The cell phone owner was evidently very popular that night because it went off again a few moments later. Craig urged the owner, “Come on. Don’t be embarrassed. We’ll wait. Just turn it off.”

Without having seen the video (I’ve tried but the TMZ site is overloaded and they shut the YouTube site down) My guess is the phone belonged to a woman who was scrambling to find it in her purse after it went off.

Kudos to Craig and Jackman for managing to work a rude interruption into the texture of their play. Stars everywhere are having to compete for the attention of the members of their audiences with cell phones, IPODS, TREOS and people who just don’t have the courtesy to stop talking once the lights go down. If you listen to the recording of Tori Amos playing Little Earthquakes at a concert in Montreal, you can hear her stop in the middle and scold some members of the audience who are talking rather than listening.

Bill and I went to see a Neal Diamond concert a few years ago that was completely ruined for us by the guy sitting behind us who loudly screamed along with Diamond on every song, completely drowning out the voice we had paid big bucks to hear.

I have a theory that a lot of this decline in civility started with the advent of videotapes. It used to be that people could only see movies in theaters, or wait several years for them to be shown on television. However, when people started being able to watch nearly first run movies in the comfort of their own home, they could make as much noise as they wanted. If you missed something someone said because your mother called on the phone, no problem. Just stop and rewind. If you wanted to shout out whodunnit halfway through the video, no problem. If you wanted to stand up and dance around the living room while John Travolta and Olivia Newton John were singing on screen, no problem.

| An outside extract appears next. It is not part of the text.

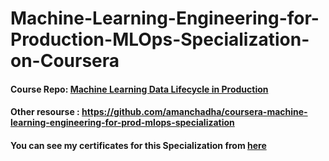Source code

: # Machine-Learning-Engineering-for-Production-MLOps-Specialization-on-Coursera

#### Course Repo: [Machine Learning Data Lifecycle in Production](https://github.com/https-deeplearning-ai/machine-learning-engineering-for-production-public)

#### Other resourse : https://github.com/amanchadha/coursera-machine-learning-engineering-for-prod-mlops-specialization

#### You can see my certificates for this Specialization from [here](https://drive.google.com/drive/folders/1TYryvz2YS-bcNmx4RTER0edU4EoDsSrj?usp=share_link)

Thanks to the ability to watch movies and concerts in the comfort of our own homes, we have forgotten how to act when we are out in public, sitting in an auditorium with other people who have paid a lot of money to see the same show we are seeing. We’re used to talking, listening to our IPODS, dancing, pausing the action, rewinding, restarting and in essence doing whatever we want while the show is playing. We’ve lost sight of the fact that in live theater, there is no pause button.